[Dataset content]:

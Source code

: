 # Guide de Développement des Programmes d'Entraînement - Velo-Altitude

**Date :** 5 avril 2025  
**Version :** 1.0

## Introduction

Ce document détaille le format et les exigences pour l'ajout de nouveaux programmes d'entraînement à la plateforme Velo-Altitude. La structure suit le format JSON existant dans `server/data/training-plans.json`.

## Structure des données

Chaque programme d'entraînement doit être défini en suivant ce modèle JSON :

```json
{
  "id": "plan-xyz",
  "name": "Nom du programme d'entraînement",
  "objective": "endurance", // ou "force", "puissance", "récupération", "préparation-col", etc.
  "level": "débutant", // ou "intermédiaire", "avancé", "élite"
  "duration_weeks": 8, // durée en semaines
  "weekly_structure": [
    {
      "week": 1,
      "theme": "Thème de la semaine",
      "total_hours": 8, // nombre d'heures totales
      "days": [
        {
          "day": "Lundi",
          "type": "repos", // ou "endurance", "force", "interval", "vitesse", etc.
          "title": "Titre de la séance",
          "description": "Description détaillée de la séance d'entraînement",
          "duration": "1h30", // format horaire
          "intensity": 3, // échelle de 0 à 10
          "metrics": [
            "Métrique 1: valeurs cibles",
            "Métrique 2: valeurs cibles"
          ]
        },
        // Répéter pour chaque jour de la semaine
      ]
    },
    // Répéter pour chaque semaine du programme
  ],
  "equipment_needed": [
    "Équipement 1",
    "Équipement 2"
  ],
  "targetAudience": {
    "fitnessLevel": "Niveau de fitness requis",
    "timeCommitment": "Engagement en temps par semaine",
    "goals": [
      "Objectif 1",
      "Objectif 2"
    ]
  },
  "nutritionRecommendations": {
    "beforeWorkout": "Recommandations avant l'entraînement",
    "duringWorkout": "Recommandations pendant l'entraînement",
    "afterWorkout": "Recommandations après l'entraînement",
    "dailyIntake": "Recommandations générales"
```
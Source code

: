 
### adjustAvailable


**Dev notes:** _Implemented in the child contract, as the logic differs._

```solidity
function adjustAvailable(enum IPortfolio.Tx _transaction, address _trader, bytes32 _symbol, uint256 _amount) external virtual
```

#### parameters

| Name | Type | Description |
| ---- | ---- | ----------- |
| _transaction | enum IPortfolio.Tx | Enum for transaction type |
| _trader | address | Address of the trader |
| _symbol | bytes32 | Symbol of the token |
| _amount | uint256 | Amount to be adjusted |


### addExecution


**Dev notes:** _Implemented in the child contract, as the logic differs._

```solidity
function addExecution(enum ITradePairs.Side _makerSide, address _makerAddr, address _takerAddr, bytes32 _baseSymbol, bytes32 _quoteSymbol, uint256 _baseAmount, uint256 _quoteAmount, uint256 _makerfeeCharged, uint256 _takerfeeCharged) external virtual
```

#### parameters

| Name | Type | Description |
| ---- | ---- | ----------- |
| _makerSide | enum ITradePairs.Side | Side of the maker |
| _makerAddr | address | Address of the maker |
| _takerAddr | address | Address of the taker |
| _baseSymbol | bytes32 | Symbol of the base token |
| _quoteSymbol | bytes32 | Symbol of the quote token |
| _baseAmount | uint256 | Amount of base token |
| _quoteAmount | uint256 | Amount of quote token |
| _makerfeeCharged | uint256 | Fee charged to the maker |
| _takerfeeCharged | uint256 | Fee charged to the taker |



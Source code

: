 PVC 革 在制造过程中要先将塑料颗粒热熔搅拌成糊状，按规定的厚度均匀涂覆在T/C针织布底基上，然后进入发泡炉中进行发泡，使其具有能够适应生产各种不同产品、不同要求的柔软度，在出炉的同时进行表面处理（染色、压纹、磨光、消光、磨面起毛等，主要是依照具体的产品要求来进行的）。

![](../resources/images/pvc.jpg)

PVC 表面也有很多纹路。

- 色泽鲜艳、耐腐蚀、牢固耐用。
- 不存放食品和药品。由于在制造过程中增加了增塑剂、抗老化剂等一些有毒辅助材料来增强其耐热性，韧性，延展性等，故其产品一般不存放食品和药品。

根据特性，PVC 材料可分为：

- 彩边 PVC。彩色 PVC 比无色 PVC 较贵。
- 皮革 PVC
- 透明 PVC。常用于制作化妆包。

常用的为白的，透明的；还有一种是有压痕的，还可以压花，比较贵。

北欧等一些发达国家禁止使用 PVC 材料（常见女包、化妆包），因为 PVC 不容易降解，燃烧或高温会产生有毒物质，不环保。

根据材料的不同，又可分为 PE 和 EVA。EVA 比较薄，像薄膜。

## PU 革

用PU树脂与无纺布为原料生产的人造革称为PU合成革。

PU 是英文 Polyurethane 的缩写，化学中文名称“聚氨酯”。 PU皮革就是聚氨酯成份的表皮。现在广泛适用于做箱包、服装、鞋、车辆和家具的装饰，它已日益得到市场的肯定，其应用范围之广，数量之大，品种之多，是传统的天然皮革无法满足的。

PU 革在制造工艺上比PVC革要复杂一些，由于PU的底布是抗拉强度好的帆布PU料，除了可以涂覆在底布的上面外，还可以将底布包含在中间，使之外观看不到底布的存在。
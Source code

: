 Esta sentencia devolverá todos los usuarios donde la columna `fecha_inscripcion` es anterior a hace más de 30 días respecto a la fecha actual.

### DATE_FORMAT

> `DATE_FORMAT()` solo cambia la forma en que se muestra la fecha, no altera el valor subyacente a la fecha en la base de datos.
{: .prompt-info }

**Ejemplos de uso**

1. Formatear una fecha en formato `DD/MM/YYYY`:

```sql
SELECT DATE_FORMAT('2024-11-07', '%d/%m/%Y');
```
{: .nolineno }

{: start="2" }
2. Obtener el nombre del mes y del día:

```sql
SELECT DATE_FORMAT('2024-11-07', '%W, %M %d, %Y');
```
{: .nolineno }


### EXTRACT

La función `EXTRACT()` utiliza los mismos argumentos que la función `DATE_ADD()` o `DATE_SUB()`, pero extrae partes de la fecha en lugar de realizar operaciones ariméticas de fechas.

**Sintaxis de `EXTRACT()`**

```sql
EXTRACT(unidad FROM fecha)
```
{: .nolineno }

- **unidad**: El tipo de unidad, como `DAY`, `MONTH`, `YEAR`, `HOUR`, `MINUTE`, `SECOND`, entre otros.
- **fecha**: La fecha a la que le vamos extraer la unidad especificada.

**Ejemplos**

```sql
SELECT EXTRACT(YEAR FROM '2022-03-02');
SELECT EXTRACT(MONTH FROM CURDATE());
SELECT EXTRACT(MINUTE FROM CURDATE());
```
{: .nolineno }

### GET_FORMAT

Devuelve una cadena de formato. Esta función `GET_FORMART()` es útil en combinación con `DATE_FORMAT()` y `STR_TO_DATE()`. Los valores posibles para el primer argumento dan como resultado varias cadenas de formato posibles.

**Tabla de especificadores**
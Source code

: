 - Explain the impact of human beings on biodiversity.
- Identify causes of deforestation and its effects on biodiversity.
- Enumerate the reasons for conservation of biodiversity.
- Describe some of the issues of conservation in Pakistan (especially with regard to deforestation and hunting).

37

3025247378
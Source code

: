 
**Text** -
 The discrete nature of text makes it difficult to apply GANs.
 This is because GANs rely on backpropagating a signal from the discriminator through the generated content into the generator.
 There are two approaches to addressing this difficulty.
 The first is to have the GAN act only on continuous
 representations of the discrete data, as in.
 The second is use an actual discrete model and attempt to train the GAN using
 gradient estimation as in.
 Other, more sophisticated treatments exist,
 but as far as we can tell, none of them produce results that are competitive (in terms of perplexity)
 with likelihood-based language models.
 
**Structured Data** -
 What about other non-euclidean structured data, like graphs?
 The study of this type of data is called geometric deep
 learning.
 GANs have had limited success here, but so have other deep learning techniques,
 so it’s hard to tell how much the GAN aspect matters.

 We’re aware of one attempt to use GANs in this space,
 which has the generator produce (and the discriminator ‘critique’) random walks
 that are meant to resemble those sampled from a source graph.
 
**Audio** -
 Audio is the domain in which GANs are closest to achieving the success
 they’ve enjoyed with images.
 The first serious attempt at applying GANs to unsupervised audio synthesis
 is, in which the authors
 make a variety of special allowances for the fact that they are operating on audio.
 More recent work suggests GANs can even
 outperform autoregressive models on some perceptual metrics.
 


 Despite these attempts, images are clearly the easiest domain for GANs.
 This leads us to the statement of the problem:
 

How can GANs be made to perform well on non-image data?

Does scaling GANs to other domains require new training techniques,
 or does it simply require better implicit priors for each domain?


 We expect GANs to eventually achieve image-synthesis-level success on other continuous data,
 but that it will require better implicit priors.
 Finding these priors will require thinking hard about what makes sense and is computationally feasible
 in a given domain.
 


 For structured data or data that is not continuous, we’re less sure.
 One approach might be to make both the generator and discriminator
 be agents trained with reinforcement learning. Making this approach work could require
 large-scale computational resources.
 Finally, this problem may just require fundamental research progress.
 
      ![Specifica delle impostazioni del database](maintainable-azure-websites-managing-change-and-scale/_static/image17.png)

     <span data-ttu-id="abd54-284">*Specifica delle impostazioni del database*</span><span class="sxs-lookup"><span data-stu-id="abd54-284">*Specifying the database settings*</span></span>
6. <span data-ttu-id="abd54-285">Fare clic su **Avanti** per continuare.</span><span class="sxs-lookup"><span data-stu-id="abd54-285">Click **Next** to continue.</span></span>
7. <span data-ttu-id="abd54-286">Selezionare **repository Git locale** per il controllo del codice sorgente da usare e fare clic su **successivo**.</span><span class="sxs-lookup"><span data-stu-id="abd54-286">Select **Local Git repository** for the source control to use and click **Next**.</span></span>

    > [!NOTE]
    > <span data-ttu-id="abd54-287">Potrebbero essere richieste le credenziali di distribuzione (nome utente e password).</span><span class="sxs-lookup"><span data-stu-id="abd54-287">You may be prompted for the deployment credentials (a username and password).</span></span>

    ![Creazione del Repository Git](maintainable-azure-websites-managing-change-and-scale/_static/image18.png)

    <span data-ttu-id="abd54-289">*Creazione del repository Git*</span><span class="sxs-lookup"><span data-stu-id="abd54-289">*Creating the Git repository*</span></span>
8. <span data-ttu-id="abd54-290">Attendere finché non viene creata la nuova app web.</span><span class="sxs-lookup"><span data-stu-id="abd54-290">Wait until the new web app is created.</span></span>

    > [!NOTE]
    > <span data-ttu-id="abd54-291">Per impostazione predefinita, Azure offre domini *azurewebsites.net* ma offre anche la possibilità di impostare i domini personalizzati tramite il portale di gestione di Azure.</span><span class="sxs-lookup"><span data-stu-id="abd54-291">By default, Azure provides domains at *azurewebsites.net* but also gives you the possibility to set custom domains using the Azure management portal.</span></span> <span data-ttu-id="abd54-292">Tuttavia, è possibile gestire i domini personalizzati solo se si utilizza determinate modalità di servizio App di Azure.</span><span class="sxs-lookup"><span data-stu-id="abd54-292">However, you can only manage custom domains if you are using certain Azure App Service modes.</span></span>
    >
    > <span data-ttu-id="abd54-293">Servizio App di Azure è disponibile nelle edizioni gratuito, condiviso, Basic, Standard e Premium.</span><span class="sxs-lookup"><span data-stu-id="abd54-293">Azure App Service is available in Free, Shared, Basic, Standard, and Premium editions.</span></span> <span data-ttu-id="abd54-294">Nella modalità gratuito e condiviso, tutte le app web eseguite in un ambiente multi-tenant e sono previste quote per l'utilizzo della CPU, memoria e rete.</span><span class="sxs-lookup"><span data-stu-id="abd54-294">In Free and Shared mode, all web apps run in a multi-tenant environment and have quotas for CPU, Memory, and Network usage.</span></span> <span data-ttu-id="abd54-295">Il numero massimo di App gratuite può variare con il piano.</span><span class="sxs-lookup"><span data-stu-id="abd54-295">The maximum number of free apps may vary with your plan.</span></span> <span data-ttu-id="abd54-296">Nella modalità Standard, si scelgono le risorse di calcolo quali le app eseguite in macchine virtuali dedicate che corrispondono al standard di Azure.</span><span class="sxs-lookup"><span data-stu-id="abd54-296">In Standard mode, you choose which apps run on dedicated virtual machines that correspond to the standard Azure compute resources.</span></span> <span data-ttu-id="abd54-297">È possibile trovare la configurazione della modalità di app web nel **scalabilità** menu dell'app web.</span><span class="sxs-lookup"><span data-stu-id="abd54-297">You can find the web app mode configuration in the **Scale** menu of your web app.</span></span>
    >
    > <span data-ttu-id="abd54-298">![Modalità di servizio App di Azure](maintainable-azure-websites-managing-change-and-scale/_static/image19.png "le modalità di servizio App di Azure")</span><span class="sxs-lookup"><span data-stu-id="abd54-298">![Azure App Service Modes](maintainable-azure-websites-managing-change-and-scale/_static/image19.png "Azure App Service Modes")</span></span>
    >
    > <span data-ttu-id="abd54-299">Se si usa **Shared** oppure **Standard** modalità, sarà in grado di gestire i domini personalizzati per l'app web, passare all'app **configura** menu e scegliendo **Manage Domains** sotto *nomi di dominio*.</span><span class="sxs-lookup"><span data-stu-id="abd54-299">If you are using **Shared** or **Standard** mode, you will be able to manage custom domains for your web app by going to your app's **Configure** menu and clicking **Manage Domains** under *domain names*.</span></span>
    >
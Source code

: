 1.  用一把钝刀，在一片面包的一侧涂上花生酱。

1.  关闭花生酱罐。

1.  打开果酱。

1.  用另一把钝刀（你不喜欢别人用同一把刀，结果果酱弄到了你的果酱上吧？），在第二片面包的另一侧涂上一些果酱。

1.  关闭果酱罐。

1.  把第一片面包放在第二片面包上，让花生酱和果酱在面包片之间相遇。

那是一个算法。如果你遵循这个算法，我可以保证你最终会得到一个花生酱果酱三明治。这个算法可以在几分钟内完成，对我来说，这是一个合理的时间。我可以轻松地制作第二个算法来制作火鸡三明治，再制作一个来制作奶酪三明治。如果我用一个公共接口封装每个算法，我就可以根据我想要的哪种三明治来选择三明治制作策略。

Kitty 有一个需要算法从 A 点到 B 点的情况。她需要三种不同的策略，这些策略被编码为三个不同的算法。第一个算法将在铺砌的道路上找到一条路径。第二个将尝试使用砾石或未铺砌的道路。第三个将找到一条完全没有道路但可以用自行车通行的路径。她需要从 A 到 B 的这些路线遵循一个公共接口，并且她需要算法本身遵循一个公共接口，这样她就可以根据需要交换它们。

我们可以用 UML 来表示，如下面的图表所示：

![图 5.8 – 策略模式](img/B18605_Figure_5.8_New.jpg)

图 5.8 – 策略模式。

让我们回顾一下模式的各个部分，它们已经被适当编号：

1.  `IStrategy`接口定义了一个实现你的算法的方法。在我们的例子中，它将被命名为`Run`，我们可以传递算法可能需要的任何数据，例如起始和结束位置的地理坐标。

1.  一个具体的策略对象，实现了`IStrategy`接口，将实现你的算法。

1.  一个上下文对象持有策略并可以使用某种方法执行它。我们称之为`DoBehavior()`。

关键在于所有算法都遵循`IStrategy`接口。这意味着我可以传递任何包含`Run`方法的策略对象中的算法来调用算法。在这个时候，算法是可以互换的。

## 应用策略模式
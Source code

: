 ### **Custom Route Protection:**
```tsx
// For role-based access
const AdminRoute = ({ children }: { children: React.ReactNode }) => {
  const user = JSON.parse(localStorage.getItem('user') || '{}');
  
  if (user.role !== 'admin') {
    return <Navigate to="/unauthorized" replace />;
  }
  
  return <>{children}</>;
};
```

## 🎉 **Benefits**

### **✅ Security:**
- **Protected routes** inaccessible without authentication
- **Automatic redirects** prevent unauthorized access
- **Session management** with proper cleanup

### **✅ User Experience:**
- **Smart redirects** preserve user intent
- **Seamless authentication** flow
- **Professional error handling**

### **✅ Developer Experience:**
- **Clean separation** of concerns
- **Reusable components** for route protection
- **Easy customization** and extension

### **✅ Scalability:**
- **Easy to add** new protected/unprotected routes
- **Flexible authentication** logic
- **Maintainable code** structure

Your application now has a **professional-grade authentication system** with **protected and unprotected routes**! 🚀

[Task to complete]: Your answer must hold the line containing "- **Session management** with proper cleanup" and all lines after it in the entries above, exactly, and nothing else.

[Exercise solution]:
- **Session management** with proper cleanup

### **✅ User Experience:**
- **Smart redirects** preserve user intent
- **Seamless authentication** flow
- **Professional error handling**

### **✅ Developer Experience:**
- **Clean separation** of concerns
- **Reusable components** for route protection
- **Easy customization** and extension

### **✅ Scalability:**
- **Easy to add** new protected/unprotected routes
- **Flexible authentication** logic
- **Maintainable code** structure

Your application now has a **professional-grade authentication system** with **protected and unprotected routes**! 🚀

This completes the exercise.